> I was thinking about the traditional Unix view of a "swap slice", e.g. a
> settop-box may only have flash memory and no swap disk/slice etc.

I think that in this case, as long as you don't configure the flash disk
to be part of a swap partition, the kernel will reserve physical memory
as swap instead.

> > If you have a fininite amount of resource, using MAP_NORESERVE means
> > that your failure mode for overuse will be non-deterministic.  I.e.
> > you'll get a SIGBUS or SIGSEGV when you try to write to the stack and a
> > page cannot be allocated. 
> 
> ... my point is that if the machine only has 128MB and no swap (disk) is
> available (e.g. LiveDVD) then every single wasted memory page is one too
> much. 

I don't understand this reasoning.  I agree that we don't want to waste
memory in this situation.  However, in the case of 128MB mem and no swap
device, a call to anon_resvmem() will simply deduct the amount of memory
that is available to the system by the size of the requested
reservation.

This is necessary because we've taken a pagefault in the stack at this
address and need pages to back the VA we've allocated.  As far as I
understand it, these pages aren't being wasted because we're _using_
them as part of the stack.

> AFAIK (looking at pmap output of a few processes of a B48/SPARC
> machine) many processes never use all the stack they reserve by default.
> Even if one process uses it's stack more extensively the others won't do
> that, leaving lots of memory pages reserved but unused.

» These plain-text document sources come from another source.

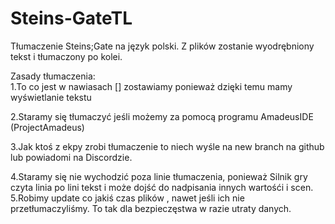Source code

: # Steins-GateTL
Tłumaczenie Steins;Gate na język polski. Z plików zostanie wyodrębniony tekst i tłumaczony po kolei.<br>


Zasady tłumaczenia:
<br>
1.To co jest w nawiasach [] zostawiamy ponieważ dzięki temu mamy wyświetlanie tekstu<br>

2.Staramy się tłumaczyć jeśli możemy za pomocą programu AmadeusIDE (ProjectAmadeus)<br>

3.Jak ktoś z ekpy zrobi tłumaczenie to niech wyśle na new branch na github lub powiadomi na Discordzie.<br>

4.Staramy się nie wychodzić poza linie tłumaczenia, ponieważ Silnik gry czyta linia po lini tekst i może dojść do nadpisania innych wartośći i scen.
5.Robimy update co jakiś czas plików , nawet jeśli ich nie przetłumaczyliśmy. To tak dla bezpieczęstwa w razie utraty danych.

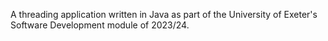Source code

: A threading application written in Java as part of the University of Exeter's Software Development module of 2023/24.
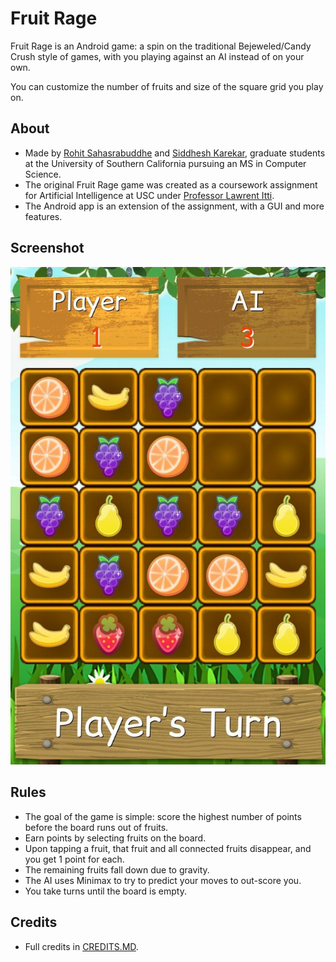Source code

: # Fruit Rage

Fruit Rage is an Android game: a spin on the traditional Bejeweled/Candy Crush style of games, with you playing against an AI instead of on your own.

You can customize the number of fruits and size of the square grid you play on.

## About
* Made by [Rohit Sahasrabuddhe](https://github.com/RohitSahasrabuddhe) and [Siddhesh Karekar](https://github.com/sidrk), graduate students at the University of Southern California pursuing an MS in Computer Science.
* The original Fruit Rage game was created as a coursework assignment for Artificial Intelligence at USC under [Professor Lawrent Itti](http://ilab.usc.edu/itti/).
* The Android app is an extension of the assignment, with a GUI and more features.

## Screenshot
![alt text](https://raw.githubusercontent.com/RohitSahasrabuddhe/MinMaxAgent/master/screenshot1.jpg "Fruit Rage Screenshot")

## Rules
* The goal of the game is simple: score the highest number of points before the board runs out of fruits.
* Earn points by selecting fruits on the board.
* Upon tapping a fruit, that fruit and all  connected fruits disappear, and you get 1 point for each.
* The remaining fruits fall down due to gravity.
* The AI uses Minimax to try to predict your moves to out-score you.
* You take turns until the board is empty.

## Credits
* Full credits in [CREDITS.MD](https://github.com/RohitSahasrabuddhe/MinMaxAgent/blob/master/CREDITS.md).
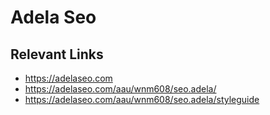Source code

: # Adela Seo

## Relevant Links
- https://adelaseo.com
- https://adelaseo.com/aau/wnm608/seo.adela/
- https://adelaseo.com/aau/wnm608/seo.adela/styleguide
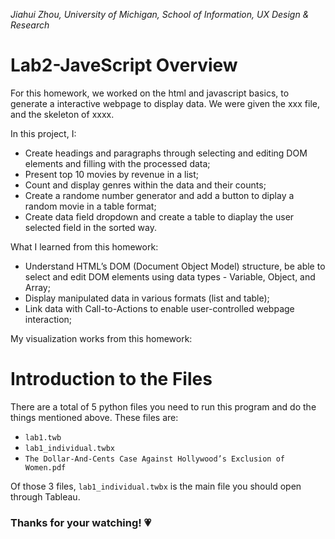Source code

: *Jiahui Zhou, University of Michigan, School of Information, UX Design & Research*

# Lab2-JaveScript Overview
For this homework, we worked on the html and javascript basics, to generate a interactive webpage to display data. We were given the xxx file, and the skeleton of xxxx.

In this project, I:
* Create headings and paragraphs through selecting and editing DOM elements and filling with the processed data;
* Present top 10 movies by revenue in a list;
* Count and display genres within the data and their counts;
* Create a randome number generator and add a button to diplay a random movie in a table format;
* Create data field dropdown and create a table to diaplay the user selected field in the sorted way.

What I learned from this homework:
* Understand HTML’s DOM (Document Object Model) structure, be able to select and edit DOM elements using data types - Variable, Object, and Array;
* Display manipulated data in various formats (list and table);
* Link data with Call-to-Actions to enable user-controlled webpage interaction;

My visualization works from this homework:


# Introduction to the Files
There are a total of 5 python files you need to run this program and do the things mentioned above. These files are:
*  `lab1.twb`
*  `lab1_individual.twbx`
*  `The Dollar-And-Cents Case Against Hollywood’s Exclusion of Women.pdf`

Of those 3 files, `lab1_individual.twbx` is the main file you should open through Tableau. 

### Thanks for your watching! 💗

I disagree with this statement.  The anon reservation is made at the
time the stack pages are allocated.  This happens when we get a
pagefault in the process' stack.  The memory will only be reserved if it
is going to be used by the process.  This is because the pagefault
occurs when the unmapped area of the stack is accessed.

> Some (very wrong and raw) calculations:
> Imagine a system has 50 processes where each process has a 8MB stack:
> 50*8MB=400MB
> If each process only uses 1MB of it's 8MB reserved stack memory you
> "waste" ~~350MB (in theory)

I'm not sure I understand where you're getting 8MB as a size for a
stack?  A random sample of processes that I pmap'd had a 16k-24k stack.

> One option would be to reduce the default stack size - but that causes
> trouble for applications which have been optimized to use more stack
> (which adds some nasty error/failure cases anyway) - therefore it may
> (IMO) be better to keep the current stack size at it's current value and
> change the way how the stack memory is reserved 

The stack size is grown as needed.  The memory isn't reserved until we
grow the stack.

> (since the average stack usage of all processes is _far_ below the
> maximum stack size).

Yes, and therefore the amount of anonymous memory reserved is, on
average, much smaller than the maximum stack size.

> Right... but in the case of a LiveDVD (which is mainly used for
> demostration) it (AFAIK) matters more that it _runs_ on small machines -
> the correctness is AFAIK secondary in this case (e.g. the "correct"
> approach for a permanent installation would be the creation of a swap
> slice and turn the proposed flag "off").

I think it needs to do both: run and be correct.  Is there an actual
problem you're seeing with a LiveDVD?